(INFORMATION Opens)
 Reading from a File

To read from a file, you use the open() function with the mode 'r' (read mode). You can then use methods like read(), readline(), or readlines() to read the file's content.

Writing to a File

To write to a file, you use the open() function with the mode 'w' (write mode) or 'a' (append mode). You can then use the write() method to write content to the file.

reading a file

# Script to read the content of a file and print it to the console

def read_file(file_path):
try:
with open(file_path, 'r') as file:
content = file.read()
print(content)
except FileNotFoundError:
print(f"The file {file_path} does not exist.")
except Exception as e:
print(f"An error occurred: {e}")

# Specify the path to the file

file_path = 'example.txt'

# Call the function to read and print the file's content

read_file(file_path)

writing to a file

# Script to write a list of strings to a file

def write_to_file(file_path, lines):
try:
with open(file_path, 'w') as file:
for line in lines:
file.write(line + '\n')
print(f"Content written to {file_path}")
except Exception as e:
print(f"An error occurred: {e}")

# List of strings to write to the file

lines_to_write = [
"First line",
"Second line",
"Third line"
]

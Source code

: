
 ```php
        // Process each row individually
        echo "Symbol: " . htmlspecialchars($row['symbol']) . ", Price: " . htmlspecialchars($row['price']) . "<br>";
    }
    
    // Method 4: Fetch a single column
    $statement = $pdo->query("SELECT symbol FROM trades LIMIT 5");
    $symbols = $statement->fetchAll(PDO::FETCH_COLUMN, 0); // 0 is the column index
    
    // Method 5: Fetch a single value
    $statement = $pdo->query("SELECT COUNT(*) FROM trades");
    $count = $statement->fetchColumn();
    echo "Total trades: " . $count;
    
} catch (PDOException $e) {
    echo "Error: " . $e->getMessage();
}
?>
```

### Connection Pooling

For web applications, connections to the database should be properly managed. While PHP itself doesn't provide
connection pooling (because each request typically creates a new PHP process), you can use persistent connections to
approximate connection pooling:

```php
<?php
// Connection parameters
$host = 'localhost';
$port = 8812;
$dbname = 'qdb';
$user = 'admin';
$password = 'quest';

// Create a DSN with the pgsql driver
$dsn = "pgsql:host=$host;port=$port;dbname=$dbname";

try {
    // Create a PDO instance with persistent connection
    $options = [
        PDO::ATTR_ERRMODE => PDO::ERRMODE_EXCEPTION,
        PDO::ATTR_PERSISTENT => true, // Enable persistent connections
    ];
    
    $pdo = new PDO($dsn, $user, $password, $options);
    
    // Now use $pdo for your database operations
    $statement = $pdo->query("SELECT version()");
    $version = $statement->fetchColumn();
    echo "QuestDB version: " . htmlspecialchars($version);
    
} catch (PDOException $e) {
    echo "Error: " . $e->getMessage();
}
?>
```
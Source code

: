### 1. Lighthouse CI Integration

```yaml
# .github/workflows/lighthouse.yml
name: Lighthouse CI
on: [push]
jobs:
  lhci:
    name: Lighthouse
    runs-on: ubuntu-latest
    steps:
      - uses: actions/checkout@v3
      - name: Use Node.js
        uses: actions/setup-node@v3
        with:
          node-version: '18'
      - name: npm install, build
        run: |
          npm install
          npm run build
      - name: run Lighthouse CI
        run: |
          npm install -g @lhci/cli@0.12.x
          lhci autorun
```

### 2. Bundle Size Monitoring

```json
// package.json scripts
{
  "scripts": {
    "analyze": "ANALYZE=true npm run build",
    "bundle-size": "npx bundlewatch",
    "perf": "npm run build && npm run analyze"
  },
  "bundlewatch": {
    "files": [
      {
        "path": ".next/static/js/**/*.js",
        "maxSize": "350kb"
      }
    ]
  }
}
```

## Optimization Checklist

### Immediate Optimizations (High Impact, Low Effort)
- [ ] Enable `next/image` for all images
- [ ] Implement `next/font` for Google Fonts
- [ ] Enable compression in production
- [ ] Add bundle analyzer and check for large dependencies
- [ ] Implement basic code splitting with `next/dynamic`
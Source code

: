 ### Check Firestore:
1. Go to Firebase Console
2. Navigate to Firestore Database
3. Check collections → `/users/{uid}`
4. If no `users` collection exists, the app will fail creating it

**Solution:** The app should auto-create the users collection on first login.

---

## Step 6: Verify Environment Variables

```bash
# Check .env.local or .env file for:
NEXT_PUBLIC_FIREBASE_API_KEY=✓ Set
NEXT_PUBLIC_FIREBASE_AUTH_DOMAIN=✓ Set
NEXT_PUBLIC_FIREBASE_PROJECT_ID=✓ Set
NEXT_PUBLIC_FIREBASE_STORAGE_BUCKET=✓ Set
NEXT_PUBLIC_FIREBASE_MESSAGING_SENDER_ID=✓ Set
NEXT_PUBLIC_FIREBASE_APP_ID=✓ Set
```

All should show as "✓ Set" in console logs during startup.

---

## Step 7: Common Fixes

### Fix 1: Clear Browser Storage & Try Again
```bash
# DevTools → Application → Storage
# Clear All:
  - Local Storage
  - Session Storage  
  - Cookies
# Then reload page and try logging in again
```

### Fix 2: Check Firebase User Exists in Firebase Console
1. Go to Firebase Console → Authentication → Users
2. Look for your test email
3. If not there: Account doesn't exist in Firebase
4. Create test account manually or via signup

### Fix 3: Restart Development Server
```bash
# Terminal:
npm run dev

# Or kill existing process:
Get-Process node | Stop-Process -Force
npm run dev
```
(INFORMATION Closes)
_WHAT THE TASK ASKS_:
Copy out the lines beginning at the one that contains "3. If not there: Account". Stop at the final line of the data, and include it.

_TASK OUTPUT_:
3. If not there: Account doesn't exist in Firebase
4. Create test account manually or via signup

### Fix 3: Restart Development Server
```bash
# Terminal:
npm run dev

# Or kill existing process:
Get-Process node | Stop-Process -Force
npm run dev
```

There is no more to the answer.